### What this task involves
From the records that follow, copy every line in which "surname" appears.

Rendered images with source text

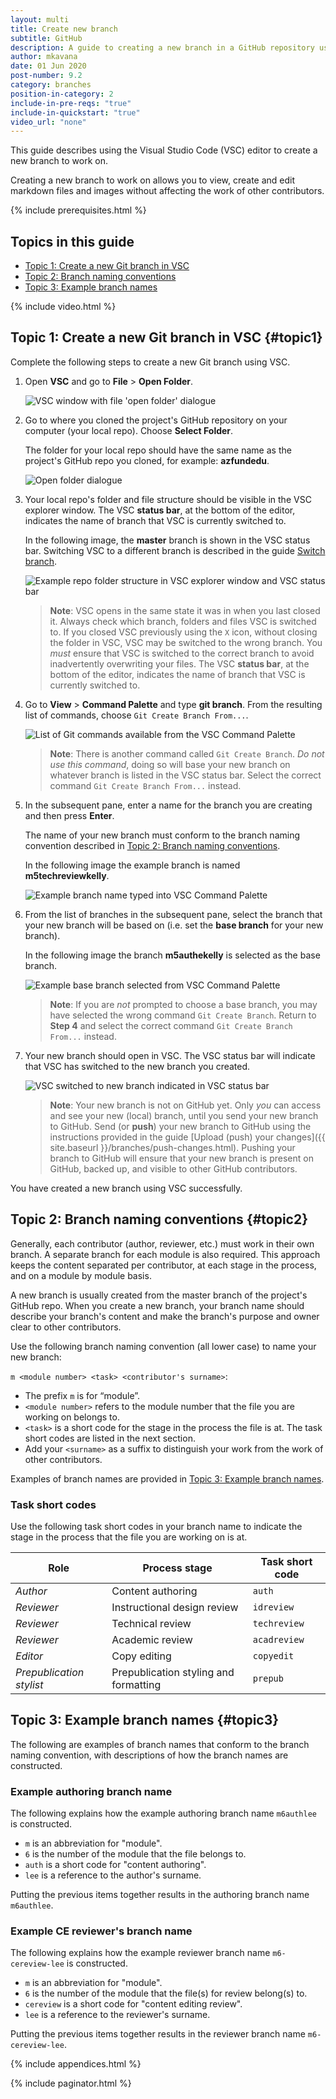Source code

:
 ```yaml
---
layout: multi
title: Create new branch
subtitle: GitHub
description: A guide to creating a new branch in a GitHub repository using VSC
author: mkavana
date: 01 Jun 2020
post-number: 9.2
category: branches
position-in-category: 2
include-in-pre-reqs: "true"
include-in-quickstart: "true"
video_url: "none"
---
```


This guide describes using the Visual Studio Code (VSC) editor to create a new branch to work on.

Creating a new branch to work on allows you to view, create and edit markdown files and images without affecting the work of other contributors.

{% include prerequisites.html %}

## Topics in this guide

- [Topic 1: Create a new Git branch in VSC](#topic1)
- [Topic 2: Branch naming conventions](#topic2)
- [Topic 3: Example branch names](#topic3)

{% include video.html %}

## Topic 1: Create a new Git branch in VSC {#topic1}

Complete the following steps to create a new Git branch using VSC.

1. Open **VSC** and go to **File** > **Open Folder**.

    ![VSC window with file 'open folder' dialogue](../assets/images/09-branches/create/github/git-createbranch-001.png)

2. Go to where you cloned the project's GitHub repository on your computer (your local repo). Choose **Select Folder**.

    The folder for your local repo should have the same name as the project's GitHub repo you cloned, for example: **azfundedu**.

    ![Open folder dialogue](../assets/images/09-branches/create/github/git-createbranch-002.png)

3. Your local repo's folder and file structure should be visible in the VSC explorer window. The VSC **status bar**, at the bottom of the editor, indicates the name of branch that VSC is currently switched to.

    In the following image, the **master** branch is shown in the VSC status bar. Switching VSC to a different branch is described in the guide [Switch branch]({{site.baseurl}}/branches/switch-branch.html).

    ![Example repo folder structure in VSC explorer window and VSC status bar](../assets/images/09-branches/create/github/git-createbranch-003.png)

    > **Note**: VSC opens in the same state it was in when you last closed it. Always check which branch, folders and files VSC is switched to. If you closed VSC previously using the `X` icon, without closing the folder in VSC, VSC may be switched to the wrong branch. You *must* ensure that VSC is switched to the correct branch to avoid inadvertently overwriting your files. The VSC **status bar**, at the bottom of the editor, indicates the name of branch that VSC is currently switched to.

4. Go to **View** > **Command Palette** and type **git branch**. From the resulting list of commands, choose `Git Create Branch From...`.

    ![List of Git commands available from the VSC Command Palette](../assets/images/09-branches/create/github/git-createbranch-004.png)

    > **Note**: There is another command called `Git Create Branch`. *Do not use this command*, doing so will base your new branch on whatever branch is listed in the VSC status bar. Select the correct command `Git Create Branch From...` instead.

5. In the subsequent pane, enter a name for the branch you are creating and then press **Enter**.

    The name of your new branch must conform to the branch naming convention described in [Topic 2: Branch naming conventions](#topic2).

    In the following image the example branch is named **m5techreviewkelly**.

    ![Example branch name typed into VSC Command Palette](../assets/images/09-branches/create/github/git-createbranch-005.png)

6. From the list of branches in the subsequent pane, select the branch that your new branch will be based on (i.e. set the **base branch** for your new branch).

    In the following image the branch **m5authekelly** is selected as the base branch.

    ![Example base branch selected from VSC Command Palette](../assets/images/09-branches/create/github/git-createbranch-006.png)

    > **Note**: If you are *not* prompted to choose a base branch, you may have selected the wrong command `Git Create Branch`. Return to **Step 4** and select the correct command `Git Create Branch From...` instead.

7. Your new branch should open in VSC. The VSC status bar will indicate that VSC has switched to the new branch you created.

    ![VSC switched to new branch indicated in VSC status bar](../assets/images/09-branches/create/github/git-createbranch-007.png)

    > **Note**: Your new branch is not on GitHub yet. Only *you* can access and see your new (local) branch, until you send your new branch to GitHub. Send (or **push**) your new branch to GitHub using the instructions provided in the guide [Upload (push) your changes]({{ site.baseurl }}/branches/push-changes.html). Pushing your branch to GitHub will ensure that your new branch is present on GitHub, backed up, and visible to other GitHub contributors.

You have created a new branch using VSC successfully.

## Topic 2: Branch naming conventions {#topic2}

Generally, each contributor (author, reviewer, etc.) must work in their own branch. A separate branch for each module is also required. This approach keeps the content separated per contributor, at each stage in the process, and on a module by module basis.

A new branch is usually created from the master branch of the project's GitHub repo. When you create a new branch, your branch name should describe your branch's content and make the branch's purpose and owner clear to other contributors.

Use the following branch naming convention (all lower case) to name your new branch:

`m <module number> <task> <contributor's surname>`:

- The prefix `m` is for “module”.
- `<module number>` refers to the module number that the file you are working on belongs to.
- `<task>` is a short code for the stage in the process the file is at. The task short codes are listed in the next section.
- Add your `<surname>` as a suffix to distinguish your work from the work of other contributors.

Examples of branch names are provided in [Topic 3: Example branch names](#topic3).

### Task short codes

Use the following task short codes in your branch name to indicate the stage in the process that the file you are working on is at.

|Role|Process stage|Task short code|
|---|---|---|
|*Author*|Content authoring|`auth`|
|*Reviewer*|Instructional design review|`idreview`|
|*Reviewer*|Technical review|`techreview`|
|*Reviewer*|Academic review|`acadreview`|
|*Editor*|Copy editing|`copyedit`|
|*Prepublication stylist*|Prepublication styling and formatting|`prepub`|

## Topic 3: Example branch names {#topic3}

The following are examples of branch names that conform to the branch naming convention, with descriptions of how the branch names are constructed.

### Example authoring branch name

The following explains how the example authoring branch name `m6authlee` is constructed.

- `m` is an abbreviation for "module".
- `6` is the number of the module that the file belongs to.
- `auth` is a short code for "content authoring".
- `lee` is a reference to the author's surname.

Putting the previous items together results in the authoring branch name `m6authlee`.

### Example CE reviewer's branch name

The following explains how the example reviewer branch name `m6-cereview-lee` is constructed.

- `m` is an abbreviation for "module".
- `6` is the number of the module that the file(s) for review belong(s) to.
- `cereview` is a short code for "content editing review".
- `lee` is a reference to the reviewer's surname.

Putting the previous items together results in the reviewer branch name `m6-cereview-lee`.

{% include appendices.html %}

{% include paginator.html %}
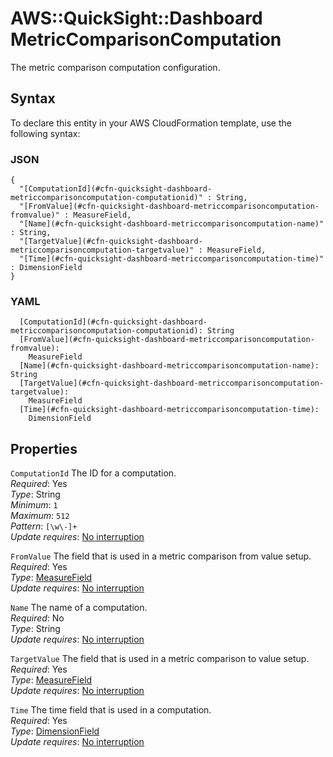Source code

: # AWS::QuickSight::Dashboard MetricComparisonComputation<a name="aws-properties-quicksight-dashboard-metriccomparisoncomputation"></a>

The metric comparison computation configuration\.

## Syntax<a name="aws-properties-quicksight-dashboard-metriccomparisoncomputation-syntax"></a>

To declare this entity in your AWS CloudFormation template, use the following syntax:

### JSON<a name="aws-properties-quicksight-dashboard-metriccomparisoncomputation-syntax.json"></a>

```
{
  "[ComputationId](#cfn-quicksight-dashboard-metriccomparisoncomputation-computationid)" : String,
  "[FromValue](#cfn-quicksight-dashboard-metriccomparisoncomputation-fromvalue)" : MeasureField,
  "[Name](#cfn-quicksight-dashboard-metriccomparisoncomputation-name)" : String,
  "[TargetValue](#cfn-quicksight-dashboard-metriccomparisoncomputation-targetvalue)" : MeasureField,
  "[Time](#cfn-quicksight-dashboard-metriccomparisoncomputation-time)" : DimensionField
}
```

### YAML<a name="aws-properties-quicksight-dashboard-metriccomparisoncomputation-syntax.yaml"></a>

```
  [ComputationId](#cfn-quicksight-dashboard-metriccomparisoncomputation-computationid): String
  [FromValue](#cfn-quicksight-dashboard-metriccomparisoncomputation-fromvalue):
    MeasureField
  [Name](#cfn-quicksight-dashboard-metriccomparisoncomputation-name): String
  [TargetValue](#cfn-quicksight-dashboard-metriccomparisoncomputation-targetvalue):
    MeasureField
  [Time](#cfn-quicksight-dashboard-metriccomparisoncomputation-time):
    DimensionField
```

## Properties<a name="aws-properties-quicksight-dashboard-metriccomparisoncomputation-properties"></a>

`ComputationId` <a name="cfn-quicksight-dashboard-metriccomparisoncomputation-computationid"></a>
The ID for a computation\.  
_Required_: Yes  
_Type_: String  
_Minimum_: `1`  
_Maximum_: `512`  
_Pattern_: `[\w\-]+`  
_Update requires_: [No interruption](https://docs.aws.amazon.com/AWSCloudFormation/latest/UserGuide/using-cfn-updating-stacks-update-behaviors.html#update-no-interrupt)

`FromValue` <a name="cfn-quicksight-dashboard-metriccomparisoncomputation-fromvalue"></a>
The field that is used in a metric comparison from value setup\.  
_Required_: Yes  
_Type_: [MeasureField](aws-properties-quicksight-dashboard-measurefield.md)  
_Update requires_: [No interruption](https://docs.aws.amazon.com/AWSCloudFormation/latest/UserGuide/using-cfn-updating-stacks-update-behaviors.html#update-no-interrupt)

`Name` <a name="cfn-quicksight-dashboard-metriccomparisoncomputation-name"></a>
The name of a computation\.  
_Required_: No  
_Type_: String  
_Update requires_: [No interruption](https://docs.aws.amazon.com/AWSCloudFormation/latest/UserGuide/using-cfn-updating-stacks-update-behaviors.html#update-no-interrupt)

`TargetValue` <a name="cfn-quicksight-dashboard-metriccomparisoncomputation-targetvalue"></a>
The field that is used in a metric comparison to value setup\.  
_Required_: Yes  
_Type_: [MeasureField](aws-properties-quicksight-dashboard-measurefield.md)  
_Update requires_: [No interruption](https://docs.aws.amazon.com/AWSCloudFormation/latest/UserGuide/using-cfn-updating-stacks-update-behaviors.html#update-no-interrupt)

`Time` <a name="cfn-quicksight-dashboard-metriccomparisoncomputation-time"></a>
The time field that is used in a computation\.  
_Required_: Yes  
_Type_: [DimensionField](aws-properties-quicksight-dashboard-dimensionfield.md)  
_Update requires_: [No interruption](https://docs.aws.amazon.com/AWSCloudFormation/latest/UserGuide/using-cfn-updating-stacks-update-behaviors.html#update-no-interrupt)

### Written response
`m <module number> <task> <contributor's surname>`:
- Add your `<surname>` as a suffix to distinguish your work from the work of other contributors.
- `lee` is a reference to the author's surname.
- `lee` is a reference to the reviewer's surname.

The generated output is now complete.